Exercise ->
Of the entries below, return exactly those lines that fall between the one containing "Theo Watson, who" and the one containing "In 2008, we", the two end lines included.

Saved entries
- - -

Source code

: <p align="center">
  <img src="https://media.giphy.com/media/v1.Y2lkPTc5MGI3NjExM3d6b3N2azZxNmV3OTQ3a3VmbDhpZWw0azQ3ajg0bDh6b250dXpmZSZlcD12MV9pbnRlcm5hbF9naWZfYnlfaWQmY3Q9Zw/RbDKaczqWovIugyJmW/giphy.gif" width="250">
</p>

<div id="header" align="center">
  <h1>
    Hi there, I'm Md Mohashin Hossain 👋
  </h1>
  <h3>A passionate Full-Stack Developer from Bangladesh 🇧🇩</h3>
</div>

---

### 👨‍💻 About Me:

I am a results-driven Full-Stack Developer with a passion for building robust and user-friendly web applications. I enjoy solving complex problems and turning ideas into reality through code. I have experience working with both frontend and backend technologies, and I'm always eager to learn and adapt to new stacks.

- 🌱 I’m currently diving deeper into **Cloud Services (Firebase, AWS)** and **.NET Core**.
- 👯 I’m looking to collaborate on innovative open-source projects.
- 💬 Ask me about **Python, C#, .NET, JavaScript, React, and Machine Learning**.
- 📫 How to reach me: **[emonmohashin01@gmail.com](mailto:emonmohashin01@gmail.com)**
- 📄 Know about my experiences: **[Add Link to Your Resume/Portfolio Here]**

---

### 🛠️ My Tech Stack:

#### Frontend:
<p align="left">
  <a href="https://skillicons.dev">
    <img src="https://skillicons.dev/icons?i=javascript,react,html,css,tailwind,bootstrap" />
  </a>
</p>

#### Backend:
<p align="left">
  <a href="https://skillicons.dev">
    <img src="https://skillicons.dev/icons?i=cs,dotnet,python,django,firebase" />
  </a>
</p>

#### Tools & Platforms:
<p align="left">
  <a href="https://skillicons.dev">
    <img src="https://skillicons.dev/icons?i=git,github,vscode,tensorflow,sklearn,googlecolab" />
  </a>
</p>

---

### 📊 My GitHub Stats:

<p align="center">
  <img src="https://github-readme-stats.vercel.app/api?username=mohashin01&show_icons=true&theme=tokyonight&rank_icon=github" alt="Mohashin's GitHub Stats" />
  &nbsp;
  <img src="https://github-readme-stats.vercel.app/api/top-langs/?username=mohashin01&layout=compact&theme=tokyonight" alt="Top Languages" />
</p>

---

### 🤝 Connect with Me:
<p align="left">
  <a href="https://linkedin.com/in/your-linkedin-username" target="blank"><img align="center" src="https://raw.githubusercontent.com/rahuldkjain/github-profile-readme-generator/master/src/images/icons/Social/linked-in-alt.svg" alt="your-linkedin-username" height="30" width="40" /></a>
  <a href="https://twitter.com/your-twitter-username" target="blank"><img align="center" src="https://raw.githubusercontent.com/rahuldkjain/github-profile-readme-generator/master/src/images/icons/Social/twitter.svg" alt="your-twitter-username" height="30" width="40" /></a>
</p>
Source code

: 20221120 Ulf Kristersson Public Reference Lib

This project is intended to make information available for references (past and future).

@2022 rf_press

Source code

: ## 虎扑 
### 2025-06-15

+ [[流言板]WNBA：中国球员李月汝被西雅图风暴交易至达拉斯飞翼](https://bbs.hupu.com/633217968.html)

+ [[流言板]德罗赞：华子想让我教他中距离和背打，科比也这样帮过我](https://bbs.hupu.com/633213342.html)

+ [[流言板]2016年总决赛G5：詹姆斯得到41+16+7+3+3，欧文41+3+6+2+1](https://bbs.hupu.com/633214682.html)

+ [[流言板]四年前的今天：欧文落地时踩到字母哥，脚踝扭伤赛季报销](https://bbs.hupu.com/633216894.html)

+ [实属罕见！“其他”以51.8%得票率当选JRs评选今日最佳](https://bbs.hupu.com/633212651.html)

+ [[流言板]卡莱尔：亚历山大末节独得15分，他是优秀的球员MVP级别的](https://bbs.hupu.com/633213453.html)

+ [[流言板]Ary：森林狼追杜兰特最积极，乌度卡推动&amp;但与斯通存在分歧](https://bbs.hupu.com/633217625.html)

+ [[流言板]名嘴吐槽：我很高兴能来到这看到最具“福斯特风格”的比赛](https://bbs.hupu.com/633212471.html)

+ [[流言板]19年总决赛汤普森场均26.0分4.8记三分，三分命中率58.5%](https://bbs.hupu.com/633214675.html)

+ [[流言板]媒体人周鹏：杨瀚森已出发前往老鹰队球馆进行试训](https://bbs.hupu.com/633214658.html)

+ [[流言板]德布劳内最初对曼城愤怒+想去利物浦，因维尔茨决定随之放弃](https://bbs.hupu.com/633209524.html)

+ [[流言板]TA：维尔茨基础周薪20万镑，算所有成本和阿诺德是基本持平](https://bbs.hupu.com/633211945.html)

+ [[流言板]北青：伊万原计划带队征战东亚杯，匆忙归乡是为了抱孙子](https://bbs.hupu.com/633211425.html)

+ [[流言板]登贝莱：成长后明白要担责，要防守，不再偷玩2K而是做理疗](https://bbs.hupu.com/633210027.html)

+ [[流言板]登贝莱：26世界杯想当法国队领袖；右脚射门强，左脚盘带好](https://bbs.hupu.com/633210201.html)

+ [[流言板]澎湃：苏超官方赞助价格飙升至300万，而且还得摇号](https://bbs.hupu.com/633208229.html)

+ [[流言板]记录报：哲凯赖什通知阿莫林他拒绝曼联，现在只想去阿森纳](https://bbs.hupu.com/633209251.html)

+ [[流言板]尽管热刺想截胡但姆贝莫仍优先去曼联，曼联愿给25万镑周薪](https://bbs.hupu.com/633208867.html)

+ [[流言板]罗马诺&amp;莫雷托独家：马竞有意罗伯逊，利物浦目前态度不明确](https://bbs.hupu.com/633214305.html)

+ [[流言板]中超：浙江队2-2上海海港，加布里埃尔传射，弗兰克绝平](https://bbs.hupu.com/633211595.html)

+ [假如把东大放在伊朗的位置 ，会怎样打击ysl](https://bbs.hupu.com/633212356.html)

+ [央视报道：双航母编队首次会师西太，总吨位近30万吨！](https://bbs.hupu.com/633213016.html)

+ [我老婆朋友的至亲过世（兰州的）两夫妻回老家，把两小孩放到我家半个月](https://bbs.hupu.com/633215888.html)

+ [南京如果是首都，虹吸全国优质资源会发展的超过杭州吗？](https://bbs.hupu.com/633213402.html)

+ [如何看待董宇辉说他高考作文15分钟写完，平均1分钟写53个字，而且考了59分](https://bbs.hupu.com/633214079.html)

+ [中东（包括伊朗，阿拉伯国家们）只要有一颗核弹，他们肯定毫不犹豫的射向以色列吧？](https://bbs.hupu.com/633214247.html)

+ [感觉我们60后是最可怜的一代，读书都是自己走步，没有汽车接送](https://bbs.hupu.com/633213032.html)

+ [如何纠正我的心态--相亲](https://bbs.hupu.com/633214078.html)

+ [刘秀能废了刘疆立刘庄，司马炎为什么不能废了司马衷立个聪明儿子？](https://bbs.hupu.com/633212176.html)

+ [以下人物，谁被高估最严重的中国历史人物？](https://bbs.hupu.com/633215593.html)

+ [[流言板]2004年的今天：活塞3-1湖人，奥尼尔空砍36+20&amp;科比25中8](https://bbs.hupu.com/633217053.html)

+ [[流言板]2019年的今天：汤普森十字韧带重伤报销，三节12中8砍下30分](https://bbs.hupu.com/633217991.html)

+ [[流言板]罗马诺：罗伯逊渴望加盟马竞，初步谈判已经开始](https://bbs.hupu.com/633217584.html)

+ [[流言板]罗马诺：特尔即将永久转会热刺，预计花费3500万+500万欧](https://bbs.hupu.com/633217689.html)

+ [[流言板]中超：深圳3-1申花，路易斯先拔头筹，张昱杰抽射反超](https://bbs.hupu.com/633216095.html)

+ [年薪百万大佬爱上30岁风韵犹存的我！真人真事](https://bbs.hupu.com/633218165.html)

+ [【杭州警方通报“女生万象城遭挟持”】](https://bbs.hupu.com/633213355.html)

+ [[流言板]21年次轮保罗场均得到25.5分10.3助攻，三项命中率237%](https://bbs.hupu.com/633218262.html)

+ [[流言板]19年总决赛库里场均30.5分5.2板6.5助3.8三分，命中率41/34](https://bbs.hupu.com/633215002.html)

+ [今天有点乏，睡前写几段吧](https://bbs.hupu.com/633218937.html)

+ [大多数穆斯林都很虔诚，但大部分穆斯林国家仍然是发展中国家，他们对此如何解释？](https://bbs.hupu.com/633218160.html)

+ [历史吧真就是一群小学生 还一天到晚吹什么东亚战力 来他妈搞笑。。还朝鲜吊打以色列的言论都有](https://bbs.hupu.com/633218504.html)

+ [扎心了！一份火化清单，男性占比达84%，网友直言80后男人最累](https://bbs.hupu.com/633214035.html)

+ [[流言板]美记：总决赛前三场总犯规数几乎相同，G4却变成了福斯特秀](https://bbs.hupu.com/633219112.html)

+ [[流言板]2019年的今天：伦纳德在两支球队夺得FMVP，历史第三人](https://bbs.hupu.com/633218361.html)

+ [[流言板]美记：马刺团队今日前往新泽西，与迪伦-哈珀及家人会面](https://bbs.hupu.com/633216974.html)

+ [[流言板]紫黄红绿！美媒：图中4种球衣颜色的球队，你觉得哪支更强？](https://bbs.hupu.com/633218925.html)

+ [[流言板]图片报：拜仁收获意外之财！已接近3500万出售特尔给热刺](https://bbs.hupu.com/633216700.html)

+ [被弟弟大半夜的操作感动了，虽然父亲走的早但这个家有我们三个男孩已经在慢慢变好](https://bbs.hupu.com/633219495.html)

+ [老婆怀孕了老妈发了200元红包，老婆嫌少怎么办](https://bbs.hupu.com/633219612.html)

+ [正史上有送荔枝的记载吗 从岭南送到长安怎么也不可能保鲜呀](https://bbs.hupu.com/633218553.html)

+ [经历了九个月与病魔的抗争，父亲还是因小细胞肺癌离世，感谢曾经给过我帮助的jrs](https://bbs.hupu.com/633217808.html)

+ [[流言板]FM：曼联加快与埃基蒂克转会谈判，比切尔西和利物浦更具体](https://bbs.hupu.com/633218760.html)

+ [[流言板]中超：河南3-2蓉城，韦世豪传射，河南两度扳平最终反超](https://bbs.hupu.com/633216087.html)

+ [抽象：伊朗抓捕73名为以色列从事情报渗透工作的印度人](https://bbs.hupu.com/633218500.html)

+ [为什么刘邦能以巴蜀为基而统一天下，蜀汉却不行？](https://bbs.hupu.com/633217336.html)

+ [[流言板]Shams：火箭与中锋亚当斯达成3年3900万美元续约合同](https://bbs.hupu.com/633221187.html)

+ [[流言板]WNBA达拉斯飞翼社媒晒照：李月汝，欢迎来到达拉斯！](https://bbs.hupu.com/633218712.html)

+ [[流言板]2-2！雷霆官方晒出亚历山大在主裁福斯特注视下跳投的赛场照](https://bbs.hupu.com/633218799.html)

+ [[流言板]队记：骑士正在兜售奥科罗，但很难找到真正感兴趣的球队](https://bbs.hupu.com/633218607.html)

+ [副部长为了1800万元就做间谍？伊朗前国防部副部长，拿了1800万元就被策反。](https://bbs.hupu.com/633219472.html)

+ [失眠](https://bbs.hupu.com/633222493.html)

- - -

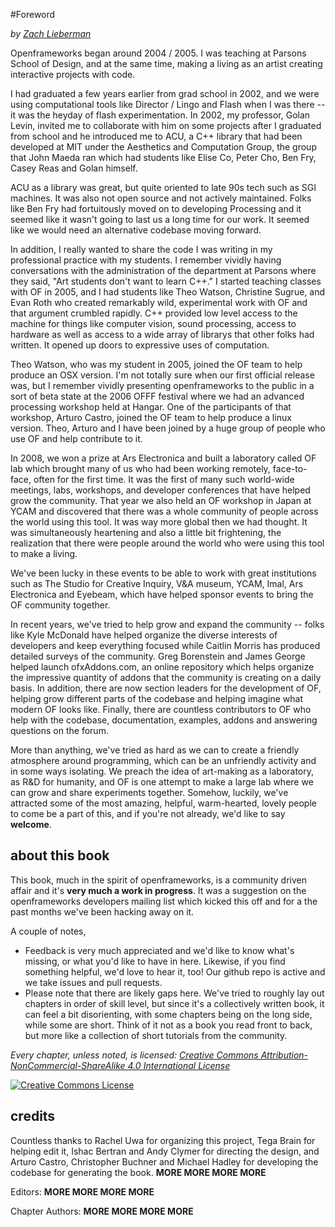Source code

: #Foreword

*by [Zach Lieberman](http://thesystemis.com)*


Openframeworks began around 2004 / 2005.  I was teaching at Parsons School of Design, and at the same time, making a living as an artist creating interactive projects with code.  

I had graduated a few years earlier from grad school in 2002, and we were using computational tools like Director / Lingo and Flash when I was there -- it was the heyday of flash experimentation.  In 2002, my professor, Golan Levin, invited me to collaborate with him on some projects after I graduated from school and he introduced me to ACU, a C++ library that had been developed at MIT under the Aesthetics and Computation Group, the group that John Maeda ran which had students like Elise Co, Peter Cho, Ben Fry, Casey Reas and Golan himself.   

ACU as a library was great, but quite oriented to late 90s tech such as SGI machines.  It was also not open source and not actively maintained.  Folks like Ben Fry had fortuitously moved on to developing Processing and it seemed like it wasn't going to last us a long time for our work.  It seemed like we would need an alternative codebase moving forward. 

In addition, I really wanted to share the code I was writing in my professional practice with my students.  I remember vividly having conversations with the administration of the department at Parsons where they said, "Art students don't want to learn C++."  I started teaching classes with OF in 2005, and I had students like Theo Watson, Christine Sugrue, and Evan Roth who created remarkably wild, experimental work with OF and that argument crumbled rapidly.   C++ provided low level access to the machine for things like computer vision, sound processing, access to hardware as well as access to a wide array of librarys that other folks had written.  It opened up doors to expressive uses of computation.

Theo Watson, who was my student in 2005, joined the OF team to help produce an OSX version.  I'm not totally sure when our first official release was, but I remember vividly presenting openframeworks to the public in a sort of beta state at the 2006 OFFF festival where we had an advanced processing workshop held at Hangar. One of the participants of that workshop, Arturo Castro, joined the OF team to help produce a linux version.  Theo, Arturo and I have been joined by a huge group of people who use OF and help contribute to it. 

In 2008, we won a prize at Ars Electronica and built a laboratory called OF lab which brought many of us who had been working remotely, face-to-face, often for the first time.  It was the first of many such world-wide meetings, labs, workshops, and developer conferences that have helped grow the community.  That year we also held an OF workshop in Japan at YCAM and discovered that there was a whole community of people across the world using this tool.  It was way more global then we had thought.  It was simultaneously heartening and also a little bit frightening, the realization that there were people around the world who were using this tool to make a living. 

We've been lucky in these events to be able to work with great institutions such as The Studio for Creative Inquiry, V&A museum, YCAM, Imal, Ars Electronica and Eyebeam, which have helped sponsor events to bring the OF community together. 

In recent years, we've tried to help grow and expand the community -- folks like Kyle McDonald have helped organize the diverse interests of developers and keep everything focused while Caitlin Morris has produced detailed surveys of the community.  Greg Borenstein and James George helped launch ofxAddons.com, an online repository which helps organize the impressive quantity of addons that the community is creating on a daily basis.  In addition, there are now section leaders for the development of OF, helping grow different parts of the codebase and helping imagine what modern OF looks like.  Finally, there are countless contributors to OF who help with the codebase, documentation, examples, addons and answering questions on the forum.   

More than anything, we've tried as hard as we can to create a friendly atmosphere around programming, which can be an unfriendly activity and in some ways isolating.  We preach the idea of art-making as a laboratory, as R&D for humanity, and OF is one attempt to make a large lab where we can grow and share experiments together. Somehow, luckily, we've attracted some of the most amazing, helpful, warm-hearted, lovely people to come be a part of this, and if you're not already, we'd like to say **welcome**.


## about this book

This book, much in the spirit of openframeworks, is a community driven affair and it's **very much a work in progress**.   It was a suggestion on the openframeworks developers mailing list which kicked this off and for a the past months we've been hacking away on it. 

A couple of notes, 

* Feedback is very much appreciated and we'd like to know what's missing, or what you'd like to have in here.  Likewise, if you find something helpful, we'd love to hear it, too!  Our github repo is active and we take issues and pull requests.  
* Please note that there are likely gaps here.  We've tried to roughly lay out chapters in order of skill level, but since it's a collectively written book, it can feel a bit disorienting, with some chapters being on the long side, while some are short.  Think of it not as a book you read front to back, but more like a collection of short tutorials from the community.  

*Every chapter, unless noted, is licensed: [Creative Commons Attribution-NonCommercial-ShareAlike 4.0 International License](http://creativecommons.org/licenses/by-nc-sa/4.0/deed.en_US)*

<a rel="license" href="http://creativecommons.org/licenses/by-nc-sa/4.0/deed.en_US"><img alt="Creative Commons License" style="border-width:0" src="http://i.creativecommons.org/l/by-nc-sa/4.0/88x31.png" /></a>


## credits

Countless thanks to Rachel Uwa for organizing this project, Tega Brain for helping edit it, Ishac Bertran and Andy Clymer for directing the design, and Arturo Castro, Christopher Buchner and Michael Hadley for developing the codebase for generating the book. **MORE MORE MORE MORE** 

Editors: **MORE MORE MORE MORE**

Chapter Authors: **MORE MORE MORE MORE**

- - -

Solution for this problem ->
Theo Watson, who was my student in 2005, joined the OF team to help produce an OSX version.  I'm not totally sure when our first official release was, but I remember vividly presenting openframeworks to the public in a sort of beta state at the 2006 OFFF festival where we had an advanced processing workshop held at Hangar. One of the participants of that workshop, Arturo Castro, joined the OF team to help produce a linux version.  Theo, Arturo and I have been joined by a huge group of people who use OF and help contribute to it. 

In 2008, we won a prize at Ars Electronica and built a laboratory called OF lab which brought many of us who had been working remotely, face-to-face, often for the first time.  It was the first of many such world-wide meetings, labs, workshops, and developer conferences that have helped grow the community.  That year we also held an OF workshop in Japan at YCAM and discovered that there was a whole community of people across the world using this tool.  It was way more global then we had thought.  It was simultaneously heartening and also a little bit frightening, the realization that there were people around the world who were using this tool to make a living. 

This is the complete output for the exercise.